Twelve of the 28 horses on Andy’s books are in Class Five. A cynic might say the rest are headed there and he just hasn’t had a chance to weave his special brand of magic. There might be something to that though as his six top-rated horses are imports that are yet to race in Hong Kong – he probably won’t have time to get them down into the cellar grade before the end of this term though.
Leung’s "dirty dozen" in Class Five have accounted for the vast majority of his wins lately – 10 of his 13 this term, including his last five victories, have been in the bottom grade.
As comparison, just one of John Moore’s 57 horses is in Class Five and that’s a recent stable transfer yet to have a start for him, while none of John Size’s in-demand boxes contain a Class Five galloper.
According to SCMP Racing Post’s interactive statistics, since the start of 1999, 85 of Leung's 295 wins - a tick under 29 per cent of them - have been in Class Five or Six. That’s right, you heard that correct: Class Six. They incorporated it into Class Five around 10 years ago. For all of the derision we treat Class Five with, imagine the fun and games of Class Six. Did these horses even have four legs?
There are advantages to having most of your horses in Class Five. For one thing, the races are on earlier in the meeting and it can guarantee an early night – something to consider in your later years. Trust me, those 11pm finishes at Happy Valley can be killers and not having a horse rated higher than 70 means not ever having to stick around until closing time.

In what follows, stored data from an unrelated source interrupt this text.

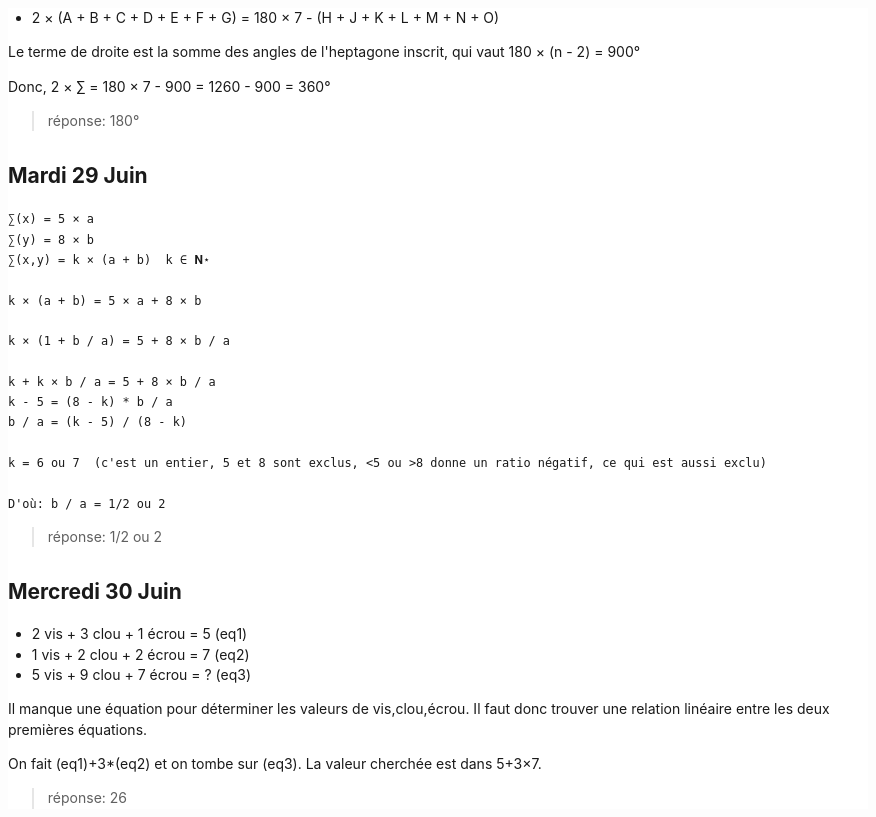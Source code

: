 - 2 × (A + B + C + D + E + F + G) = 180 × 7 -  (H + J + K + L + M + N + O)

Le terme de droite est la somme des angles de l'heptagone inscrit, qui vaut 180 × (n - 2) = 900°

Donc, 2 × ∑ = 180 × 7 - 900 = 1260 - 900 = 360°

> réponse: 180°

## Mardi 29 Juin

```text
∑(x) = 5 × a
∑(y) = 8 × b
∑(x,y) = k × (a + b)  k ∈ 𝐍⋆

k × (a + b) = 5 × a + 8 × b

k × (1 + b / a) = 5 + 8 × b / a

k + k × b / a = 5 + 8 × b / a
k - 5 = (8 - k) * b / a
b / a = (k - 5) / (8 - k)

k = 6 ou 7  (c'est un entier, 5 et 8 sont exclus, <5 ou >8 donne un ratio négatif, ce qui est aussi exclu)

D'où: b / a = 1/2 ou 2
```

> réponse: 1/2 ou 2

## Mercredi 30 Juin

- 2 vis + 3 clou + 1 écrou = 5  (eq1)
- 1 vis + 2 clou + 2 écrou = 7  (eq2)
- 5 vis + 9 clou + 7 écrou = ?  (eq3)

Il manque une équation pour déterminer les valeurs de vis,clou,écrou. Il faut donc trouver une relation linéaire entre les deux premières équations.

On fait (eq1)+3*(eq2) et on tombe sur (eq3). La valeur cherchée est dans 5+3×7.

> réponse: 26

But if you think Andy goes home, slips into his slippers and a neon yellow smoking jacket to watch the rest of the meeting on TV, you’re wrong.
Both of Andy’s winners last night jumped from wide gates and when asked post-race if he had a plan heading into the two races, he answered by offering a detailed description of what he was up to later that night. “My plan? I’m going ballroom dancing. I’m going to tango!” he exclaimed, as if the reporter should have known what was the most obvious thing in the world.
Of course, Andy had a plan for Richard Fourie on both winners and is noted for producing a set of riding instructions so intricate his jockeys need a GPS to remember where to go and a teleporter to be in the four places they are requested to be in the final 800m. It’s a wonder the printout handed to the rider doesn’t include a list of groceries to collect on the way to the gates, or a round of drinks to pick up passing the Football Club.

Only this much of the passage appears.